Pero las ventas extrarregionales no compensarán la caída de los destinos tradicionales de los uruguayos. “Brasil está caro”, señaló Lambrich. “Está costando venderlo en comparación a otros años”.

Además, las vacaciones de julio no cayeron en las mejores fechas. Todos los años, los agentes de viaje de la región intentan escalonar lo más posible las vacaciones en los distintos países para que los operadores turísticos tengan una zafra más amplia, garanticen una mayor disponibilidad y reduzcan los precios. Pero el presidente de Audavi, Sergio Bañales, señaló que este año el Codicen fijó una fecha que coincide con la de Argentina y se negaron a cambiarla.

“Todos los años van a Bariloche 4.000 chicos uruguayos, pero este año no hay disponibilidad para todos en las vacaciones y por lo tanto, hubo que recortar plazas y aumentar los precios”, explicó.

La gremial estima que por el cambio de fecha, el flujo turístico –tanto emisivo como receptivo– va a caer 35% respecto a las vacaciones de julio del 2011, lo que generará una pérdida de US$ 40 millones para el sector.
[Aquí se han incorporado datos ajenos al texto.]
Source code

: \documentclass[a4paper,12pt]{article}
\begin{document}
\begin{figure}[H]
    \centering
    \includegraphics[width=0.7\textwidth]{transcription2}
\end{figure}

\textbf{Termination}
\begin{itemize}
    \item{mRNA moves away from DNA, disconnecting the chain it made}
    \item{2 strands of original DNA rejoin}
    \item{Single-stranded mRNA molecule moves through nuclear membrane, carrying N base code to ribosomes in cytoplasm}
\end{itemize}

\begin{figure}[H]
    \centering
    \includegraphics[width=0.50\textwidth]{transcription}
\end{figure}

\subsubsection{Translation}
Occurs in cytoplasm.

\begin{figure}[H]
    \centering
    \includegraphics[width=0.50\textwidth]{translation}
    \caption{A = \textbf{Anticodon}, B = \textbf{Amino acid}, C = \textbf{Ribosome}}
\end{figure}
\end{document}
Las perspectivas para la segunda mitad del año son inciertas. Algunos operadores son optimistas de que el crecimiento actual se mantenga. Pero otros se muestran más cautelosos. “Ya se empieza a ver una desaceleración”, señaló Lambrechts. “Va a ser muy difícil terminar el año con un crecimiento respecto al año pasado”.

Pero los uruguayos no dejan de viajar. En vez de hacerlo en temporada, muchos eligen fechas no convencionales y reducir hasta 30% los costos.